While advertised as cross-platform, mSpy is not available for Windows Phone or BlackBerry 10 currently, but is available for iOS, Android, Symbian, and earlier Blackberry devices with a long list of phones available. iPhones must be jailbroken for mSpy to work, and Facebook, Skype, Viber, WhatsApp and Gmail tracking on Android require root access. Physical access to the device is need to install the software obviously. So, if your target has some rudimentary knowledge of a smartphone OS the claim of the software being non-detectable might be a little shaky.
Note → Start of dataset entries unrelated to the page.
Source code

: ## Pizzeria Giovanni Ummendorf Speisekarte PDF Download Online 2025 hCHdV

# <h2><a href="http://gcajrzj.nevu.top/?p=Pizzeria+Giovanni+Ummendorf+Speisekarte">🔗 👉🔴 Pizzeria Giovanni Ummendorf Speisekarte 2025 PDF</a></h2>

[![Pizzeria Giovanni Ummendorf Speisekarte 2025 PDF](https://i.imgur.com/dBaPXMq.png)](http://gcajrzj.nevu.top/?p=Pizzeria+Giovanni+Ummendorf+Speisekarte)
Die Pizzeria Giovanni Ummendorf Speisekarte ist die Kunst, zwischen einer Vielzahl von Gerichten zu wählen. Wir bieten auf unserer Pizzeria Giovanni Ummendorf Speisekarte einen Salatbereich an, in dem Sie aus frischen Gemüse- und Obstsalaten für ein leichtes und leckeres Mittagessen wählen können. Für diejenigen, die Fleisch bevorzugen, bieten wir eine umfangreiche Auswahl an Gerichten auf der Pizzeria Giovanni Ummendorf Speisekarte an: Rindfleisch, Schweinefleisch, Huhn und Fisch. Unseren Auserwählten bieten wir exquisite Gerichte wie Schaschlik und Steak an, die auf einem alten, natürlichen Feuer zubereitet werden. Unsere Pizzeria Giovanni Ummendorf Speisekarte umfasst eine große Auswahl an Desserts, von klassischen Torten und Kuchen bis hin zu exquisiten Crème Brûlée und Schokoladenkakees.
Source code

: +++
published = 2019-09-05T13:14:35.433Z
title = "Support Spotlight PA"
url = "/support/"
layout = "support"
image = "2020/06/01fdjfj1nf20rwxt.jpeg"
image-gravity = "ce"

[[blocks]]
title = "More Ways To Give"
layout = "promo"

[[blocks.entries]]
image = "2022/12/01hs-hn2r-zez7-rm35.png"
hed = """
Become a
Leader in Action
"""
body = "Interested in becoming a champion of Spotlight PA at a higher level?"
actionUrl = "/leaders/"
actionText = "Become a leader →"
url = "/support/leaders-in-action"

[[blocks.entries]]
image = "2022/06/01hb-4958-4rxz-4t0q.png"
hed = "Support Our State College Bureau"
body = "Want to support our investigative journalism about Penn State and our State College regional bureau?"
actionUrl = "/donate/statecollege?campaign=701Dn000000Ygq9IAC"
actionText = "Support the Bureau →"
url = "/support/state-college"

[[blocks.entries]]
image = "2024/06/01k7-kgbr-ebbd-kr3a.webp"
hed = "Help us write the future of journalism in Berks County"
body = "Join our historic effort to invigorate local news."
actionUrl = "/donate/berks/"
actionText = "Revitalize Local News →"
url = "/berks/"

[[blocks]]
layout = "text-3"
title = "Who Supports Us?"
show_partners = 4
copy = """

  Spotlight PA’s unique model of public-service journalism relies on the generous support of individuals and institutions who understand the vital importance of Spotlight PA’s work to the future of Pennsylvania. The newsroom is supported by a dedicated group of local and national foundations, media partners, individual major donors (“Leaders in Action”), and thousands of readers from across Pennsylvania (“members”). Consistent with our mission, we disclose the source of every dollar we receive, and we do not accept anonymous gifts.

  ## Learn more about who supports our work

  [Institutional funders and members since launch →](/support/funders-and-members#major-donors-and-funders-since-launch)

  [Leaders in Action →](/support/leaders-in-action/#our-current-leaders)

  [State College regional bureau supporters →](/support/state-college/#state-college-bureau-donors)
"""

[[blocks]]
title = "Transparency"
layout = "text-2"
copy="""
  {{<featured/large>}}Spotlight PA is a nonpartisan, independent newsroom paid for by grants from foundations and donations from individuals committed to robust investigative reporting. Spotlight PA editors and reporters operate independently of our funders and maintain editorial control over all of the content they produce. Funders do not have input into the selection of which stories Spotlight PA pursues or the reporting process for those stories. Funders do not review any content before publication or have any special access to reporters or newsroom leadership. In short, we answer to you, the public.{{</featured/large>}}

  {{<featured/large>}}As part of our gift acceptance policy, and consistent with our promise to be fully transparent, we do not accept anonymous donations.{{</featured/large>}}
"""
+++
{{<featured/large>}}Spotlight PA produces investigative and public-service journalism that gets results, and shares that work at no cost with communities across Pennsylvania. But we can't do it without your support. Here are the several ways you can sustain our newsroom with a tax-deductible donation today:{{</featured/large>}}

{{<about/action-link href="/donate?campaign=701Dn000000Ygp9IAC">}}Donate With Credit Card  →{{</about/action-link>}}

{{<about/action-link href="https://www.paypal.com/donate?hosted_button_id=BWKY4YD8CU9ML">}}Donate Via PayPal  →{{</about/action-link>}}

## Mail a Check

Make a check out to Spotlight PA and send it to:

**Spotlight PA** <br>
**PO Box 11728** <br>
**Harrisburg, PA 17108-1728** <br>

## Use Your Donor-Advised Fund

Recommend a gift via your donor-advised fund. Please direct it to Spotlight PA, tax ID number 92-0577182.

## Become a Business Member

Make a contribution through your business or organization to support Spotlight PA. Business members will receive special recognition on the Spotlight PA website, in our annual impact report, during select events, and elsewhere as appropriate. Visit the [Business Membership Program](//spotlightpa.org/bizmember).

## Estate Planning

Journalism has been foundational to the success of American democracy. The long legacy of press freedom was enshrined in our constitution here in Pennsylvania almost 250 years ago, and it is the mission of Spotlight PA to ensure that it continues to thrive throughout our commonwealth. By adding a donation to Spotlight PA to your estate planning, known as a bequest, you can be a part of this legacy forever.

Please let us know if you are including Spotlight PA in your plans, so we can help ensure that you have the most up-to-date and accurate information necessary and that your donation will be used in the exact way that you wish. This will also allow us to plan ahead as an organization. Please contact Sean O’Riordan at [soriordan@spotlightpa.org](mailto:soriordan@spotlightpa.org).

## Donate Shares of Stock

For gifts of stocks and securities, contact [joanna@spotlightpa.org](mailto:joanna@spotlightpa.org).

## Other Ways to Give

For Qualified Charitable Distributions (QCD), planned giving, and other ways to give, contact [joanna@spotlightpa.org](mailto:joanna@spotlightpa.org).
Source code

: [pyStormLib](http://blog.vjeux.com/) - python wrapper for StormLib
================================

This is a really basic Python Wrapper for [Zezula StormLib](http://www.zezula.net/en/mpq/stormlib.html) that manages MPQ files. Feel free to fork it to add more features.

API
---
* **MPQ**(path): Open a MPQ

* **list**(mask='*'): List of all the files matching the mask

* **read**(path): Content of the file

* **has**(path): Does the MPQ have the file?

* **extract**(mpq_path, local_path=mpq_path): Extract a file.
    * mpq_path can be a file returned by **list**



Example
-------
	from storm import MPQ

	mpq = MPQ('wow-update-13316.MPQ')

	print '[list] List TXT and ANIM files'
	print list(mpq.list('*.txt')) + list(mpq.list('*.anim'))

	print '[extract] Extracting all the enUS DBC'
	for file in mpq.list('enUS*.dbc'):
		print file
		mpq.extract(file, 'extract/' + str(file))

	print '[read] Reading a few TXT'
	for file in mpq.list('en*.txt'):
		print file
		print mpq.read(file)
This is obviously tricky ground, but a potentially attractive market for some. the mSpy website is filled with quotes from business users and parents about how bad things were prevented by using the software. While the company is marketing to parents and businesses that have some authority to monitor children and employees respectively, it opens up some interesting potential on a number of fronts including the potential for the software to be used for illegal purposes.
In a Forbes article highlighting the software, the company founder Andrei Shimanovich, addressing that issue, is quoted as saying:
It is the same question with the gun producer. If you go out and buy a gun and go shoot someone, no one will go after the gun producer. People who shoot someone will be responsible for this. Same thing for mSpy. We just provide the services which can solve certain tasks regarding parents and teenagers.
Intriguingly Mr. Shimanovich’s LinkedIn profile linked to in that Forbes article no longer exists, nor does a search on the name turn up his profile on that service.
The mSpy website is worth a tour for those interested in seeing what is possible when it comes to the type of tracking and spying that is possible with a smartphone.